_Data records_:
Segment Open

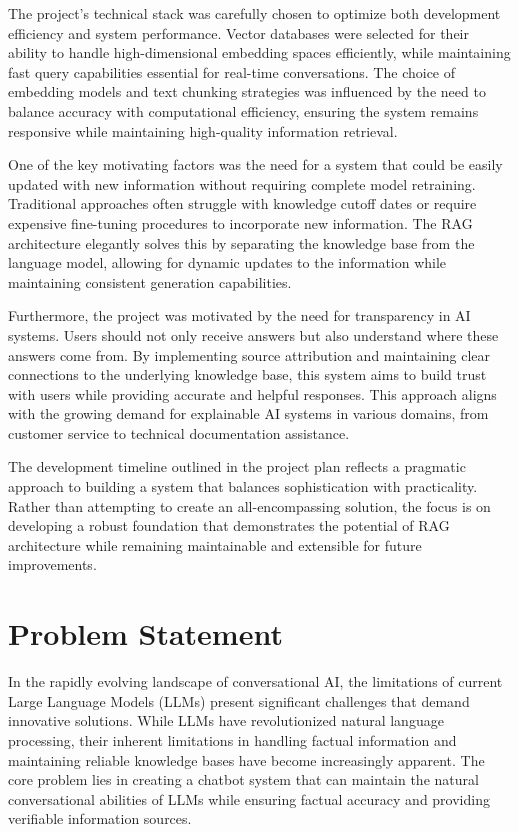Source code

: \documentclass[12pt,a4paper]{report}
\begin{document}
The project's technical stack was carefully chosen to optimize both development efficiency and system performance. Vector databases were selected for their ability to handle high-dimensional embedding spaces efficiently, while maintaining fast query capabilities essential for real-time conversations. The choice of embedding models and text chunking strategies was influenced by the need to balance accuracy with computational efficiency, ensuring the system remains responsive while maintaining high-quality information retrieval.

One of the key motivating factors was the need for a system that could be easily updated with new information without requiring complete model retraining. Traditional approaches often struggle with knowledge cutoff dates or require expensive fine-tuning procedures to incorporate new information. The RAG architecture elegantly solves this by separating the knowledge base from the language model, allowing for dynamic updates to the information while maintaining consistent generation capabilities.

Furthermore, the project was motivated by the need for transparency in AI systems. Users should not only receive answers but also understand where these answers come from. By implementing source attribution and maintaining clear connections to the underlying knowledge base, this system aims to build trust with users while providing accurate and helpful responses. This approach aligns with the growing demand for explainable AI systems in various domains, from customer service to technical documentation assistance.

The development timeline outlined in the project plan reflects a pragmatic approach to building a system that balances sophistication with practicality. Rather than attempting to create an all-encompassing solution, the focus is on developing a robust foundation that demonstrates the potential of RAG architecture while remaining maintainable and extensible for future improvements.

\section{Problem Statement}

In the rapidly evolving landscape of conversational AI, the limitations of current Large Language Models (LLMs) present significant challenges that demand innovative solutions. While LLMs have revolutionized natural language processing, their inherent limitations in handling factual information and maintaining reliable knowledge bases have become increasingly apparent. The core problem lies in creating a chatbot system that can maintain the natural conversational abilities of LLMs while ensuring factual accuracy and providing verifiable information sources.
\end{document}

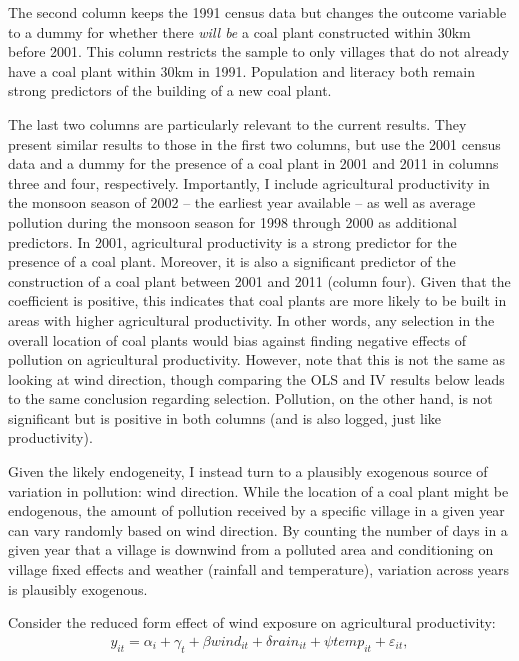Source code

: \documentclass[
]{article}
\begin{document}
The second column keeps the 1991 census data but changes the outcome variable to a dummy for whether there \emph{will be} a coal plant constructed within 30km before 2001. This column restricts the sample to only villages that do not already have a coal plant within 30km in 1991. Population and literacy both remain strong predictors of the building of a new coal plant.

The last two columns are particularly relevant to the current results. They present similar results to those in the first two columns, but use the 2001 census data and a dummy for the presence of a coal plant in 2001 and 2011 in columns three and four, respectively. Importantly, I include agricultural productivity in the monsoon season of 2002 -- the earliest year available -- as well as average pollution during the monsoon season for 1998 through 2000 as additional predictors. In 2001, agricultural productivity is a strong predictor for the presence of a coal plant. Moreover, it is also a significant predictor of the construction of a coal plant between 2001 and 2011 (column four). Given that the coefficient is positive, this indicates that coal plants are more likely to be built in areas with higher agricultural productivity. In other words, any selection in the overall location of coal plants would bias against finding negative effects of pollution on agricultural productivity. However, note that this is not the same as looking at wind direction, though comparing the OLS and IV results below leads to the same conclusion regarding selection. Pollution, on the other hand, is not significant but is positive in both columns (and is also logged, just like productivity).

Given the likely endogeneity, I instead turn to a plausibly exogenous source of variation in pollution: wind direction. While the location of a coal plant might be endogenous, the amount of pollution received by a specific village in a given year can vary randomly based on wind direction. By counting the number of days in a given year that a village is downwind from a polluted area and conditioning on village fixed effects and weather (rainfall and temperature), variation across years is plausibly exogenous.

Consider the reduced form effect of wind exposure on agricultural productivity:
\begin{gather} y_{it} = \alpha_{i} + \gamma_{t} + \beta wind_{it} + \delta rain_{it} + \psi temp_{it} + \varepsilon_{it}, \end{gather}
\end{document}
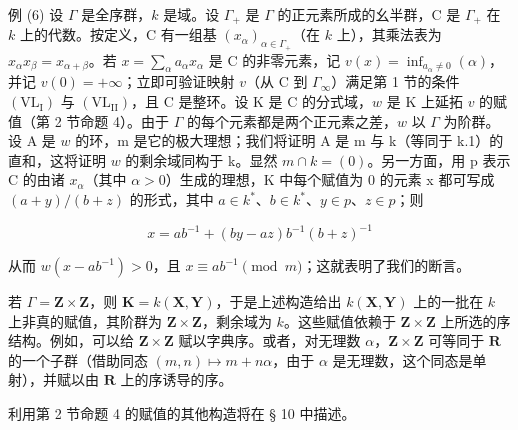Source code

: 例 (6) 设 \(\Gamma\) 是全序群，\(k\) 是域。设 \(\Gamma_{+}\) 是 \(\Gamma\) 的正元素所成的幺半群，C 是 \(\Gamma_{+}\) 在 \(k\) 上的代数。按定义，C 有一组基 \((x_{\alpha})_{\alpha \in \Gamma_{+}}\)（在 \(k\) 上），其乘法表为 \(x_{\alpha}x_{\beta} = x_{\alpha +\beta}\)。若 \(x = \sum_{\alpha}a_{\alpha}x_{\alpha}\) 是 C 的非零元素，记 \(v(x) = \inf_{a_{\alpha}\neq 0}(\alpha)\)，并记 \(v(0) = +\infty\)；立即可验证映射 \(v\)（从 C 到 \(\Gamma_{\infty}\)）满足第 1 节的条件 \((\mathrm{VL}_{\mathrm{I}})\) 与 \((\mathrm{VL}_{\mathrm{II}})\)，且 C 是整环。设 K 是 C 的分式域，\(w\) 是 K 上延拓 \(v\) 的赋值（第 2 节命题 4）。由于 \(\Gamma\) 的每个元素都是两个正元素之差，\(w\) 以 \(\Gamma\) 为阶群。设 A 是 \(w\) 的环，m 是它的极大理想；我们将证明 A 是 m 与 k（等同于 k.1）的直和，这将证明 \(w\) 的剩余域同构于 k。显然 \(m \cap k = (0)\)。另一方面，用 p 表示 C 的由诸 \(x_{\alpha}\)（其中 \(\alpha > 0\)）生成的理想，K 中每个赋值为 0 的元素 x 都可写成 \((a + y)/(b + z)\) 的形式，其中 \(a \in k^{*}\)、\(b \in k^{*}\)、\(y \in p\)、\(z \in p\)；则

\[
x = a b ^ {- 1} + (b y - a z) b ^ {- 1} (b + z) ^ {- 1}
\]

从而 \(w(x - ab^{-1}) > 0\)，且 \(x \equiv ab^{-1} \pmod{m}\)；这就表明了我们的断言。

若 \(\Gamma = \mathbf{Z} \times \mathbf{Z}\)，则 \(\mathbf{K} = k(\mathbf{X}, \mathbf{Y})\)，于是上述构造给出 \(k(\mathbf{X}, \mathbf{Y})\) 上的一批在 \(k\) 上非真的赋值，其阶群为 \(\mathbf{Z} \times \mathbf{Z}\)，剩余域为 \(k\)。这些赋值依赖于 \(\mathbf{Z} \times \mathbf{Z}\) 上所选的序结构。例如，可以给 \(\mathbf{Z} \times \mathbf{Z}\) 赋以字典序。或者，对无理数 \(\alpha\)，\(\mathbf{Z} \times \mathbf{Z}\) 可等同于 \(\mathbf{R}\) 的一个子群（借助同态 \((m, n) \mapsto m + n\alpha\)，由于 \(\alpha\) 是无理数，这个同态是单射），并赋以由 \(\mathbf{R}\) 上的序诱导的序。

利用第 2 节命题 4 的赋值的其他构造将在 § 10 中描述。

Segment Closed

_Work request_: From the first line to the last, write out the data above exactly. Omit the pictures.

_Solved problem_:
Source code

: \documentclass[12pt,a4paper]{report}
\begin{document}
The project's technical stack was carefully chosen to optimize both development efficiency and system performance. Vector databases were selected for their ability to handle high-dimensional embedding spaces efficiently, while maintaining fast query capabilities essential for real-time conversations. The choice of embedding models and text chunking strategies was influenced by the need to balance accuracy with computational efficiency, ensuring the system remains responsive while maintaining high-quality information retrieval.

One of the key motivating factors was the need for a system that could be easily updated with new information without requiring complete model retraining. Traditional approaches often struggle with knowledge cutoff dates or require expensive fine-tuning procedures to incorporate new information. The RAG architecture elegantly solves this by separating the knowledge base from the language model, allowing for dynamic updates to the information while maintaining consistent generation capabilities.

Furthermore, the project was motivated by the need for transparency in AI systems. Users should not only receive answers but also understand where these answers come from. By implementing source attribution and maintaining clear connections to the underlying knowledge base, this system aims to build trust with users while providing accurate and helpful responses. This approach aligns with the growing demand for explainable AI systems in various domains, from customer service to technical documentation assistance.

The development timeline outlined in the project plan reflects a pragmatic approach to building a system that balances sophistication with practicality. Rather than attempting to create an all-encompassing solution, the focus is on developing a robust foundation that demonstrates the potential of RAG architecture while remaining maintainable and extensible for future improvements.

\section{Problem Statement}

In the rapidly evolving landscape of conversational AI, the limitations of current Large Language Models (LLMs) present significant challenges that demand innovative solutions. While LLMs have revolutionized natural language processing, their inherent limitations in handling factual information and maintaining reliable knowledge bases have become increasingly apparent. The core problem lies in creating a chatbot system that can maintain the natural conversational abilities of LLMs while ensuring factual accuracy and providing verifiable information sources.
\end{document}

Source code

: \documentclass[
]{article}
\begin{document}
The second column keeps the 1991 census data but changes the outcome variable to a dummy for whether there \emph{will be} a coal plant constructed within 30km before 2001. This column restricts the sample to only villages that do not already have a coal plant within 30km in 1991. Population and literacy both remain strong predictors of the building of a new coal plant.

The last two columns are particularly relevant to the current results. They present similar results to those in the first two columns, but use the 2001 census data and a dummy for the presence of a coal plant in 2001 and 2011 in columns three and four, respectively. Importantly, I include agricultural productivity in the monsoon season of 2002 -- the earliest year available -- as well as average pollution during the monsoon season for 1998 through 2000 as additional predictors. In 2001, agricultural productivity is a strong predictor for the presence of a coal plant. Moreover, it is also a significant predictor of the construction of a coal plant between 2001 and 2011 (column four). Given that the coefficient is positive, this indicates that coal plants are more likely to be built in areas with higher agricultural productivity. In other words, any selection in the overall location of coal plants would bias against finding negative effects of pollution on agricultural productivity. However, note that this is not the same as looking at wind direction, though comparing the OLS and IV results below leads to the same conclusion regarding selection. Pollution, on the other hand, is not significant but is positive in both columns (and is also logged, just like productivity).

Given the likely endogeneity, I instead turn to a plausibly exogenous source of variation in pollution: wind direction. While the location of a coal plant might be endogenous, the amount of pollution received by a specific village in a given year can vary randomly based on wind direction. By counting the number of days in a given year that a village is downwind from a polluted area and conditioning on village fixed effects and weather (rainfall and temperature), variation across years is plausibly exogenous.

Consider the reduced form effect of wind exposure on agricultural productivity:
\begin{gather} y_{it} = \alpha_{i} + \gamma_{t} + \beta wind_{it} + \delta rain_{it} + \psi temp_{it} + \varepsilon_{it}, \end{gather}
\end{document}
Source code

: 例 (6) 设 \(\Gamma\) 是全序群，\(k\) 是域。设 \(\Gamma_{+}\) 是 \(\Gamma\) 的正元素所成的幺半群，C 是 \(\Gamma_{+}\) 在 \(k\) 上的代数。按定义，C 有一组基 \((x_{\alpha})_{\alpha \in \Gamma_{+}}\)（在 \(k\) 上），其乘法表为 \(x_{\alpha}x_{\beta} = x_{\alpha +\beta}\)。若 \(x = \sum_{\alpha}a_{\alpha}x_{\alpha}\) 是 C 的非零元素，记 \(v(x) = \inf_{a_{\alpha}\neq 0}(\alpha)\)，并记 \(v(0) = +\infty\)；立即可验证映射 \(v\)（从 C 到 \(\Gamma_{\infty}\)）满足第 1 节的条件 \((\mathrm{VL}_{\mathrm{I}})\) 与 \((\mathrm{VL}_{\mathrm{II}})\)，且 C 是整环。设 K 是 C 的分式域，\(w\) 是 K 上延拓 \(v\) 的赋值（第 2 节命题 4）。由于 \(\Gamma\) 的每个元素都是两个正元素之差，\(w\) 以 \(\Gamma\) 为阶群。设 A 是 \(w\) 的环，m 是它的极大理想；我们将证明 A 是 m 与 k（等同于 k.1）的直和，这将证明 \(w\) 的剩余域同构于 k。显然 \(m \cap k = (0)\)。另一方面，用 p 表示 C 的由诸 \(x_{\alpha}\)（其中 \(\alpha > 0\)）生成的理想，K 中每个赋值为 0 的元素 x 都可写成 \((a + y)/(b + z)\) 的形式，其中 \(a \in k^{*}\)、\(b \in k^{*}\)、\(y \in p\)、\(z \in p\)；则

\[
x = a b ^ {- 1} + (b y - a z) b ^ {- 1} (b + z) ^ {- 1}
\]

从而 \(w(x - ab^{-1}) > 0\)，且 \(x \equiv ab^{-1} \pmod{m}\)；这就表明了我们的断言。

若 \(\Gamma = \mathbf{Z} \times \mathbf{Z}\)，则 \(\mathbf{K} = k(\mathbf{X}, \mathbf{Y})\)，于是上述构造给出 \(k(\mathbf{X}, \mathbf{Y})\) 上的一批在 \(k\) 上非真的赋值，其阶群为 \(\mathbf{Z} \times \mathbf{Z}\)，剩余域为 \(k\)。这些赋值依赖于 \(\mathbf{Z} \times \mathbf{Z}\) 上所选的序结构。例如，可以给 \(\mathbf{Z} \times \mathbf{Z}\) 赋以字典序。或者，对无理数 \(\alpha\)，\(\mathbf{Z} \times \mathbf{Z}\) 可等同于 \(\mathbf{R}\) 的一个子群（借助同态 \((m, n) \mapsto m + n\alpha\)，由于 \(\alpha\) 是无理数，这个同态是单射），并赋以由 \(\mathbf{R}\) 上的序诱导的序。

利用第 2 节命题 4 的赋值的其他构造将在 § 10 中描述。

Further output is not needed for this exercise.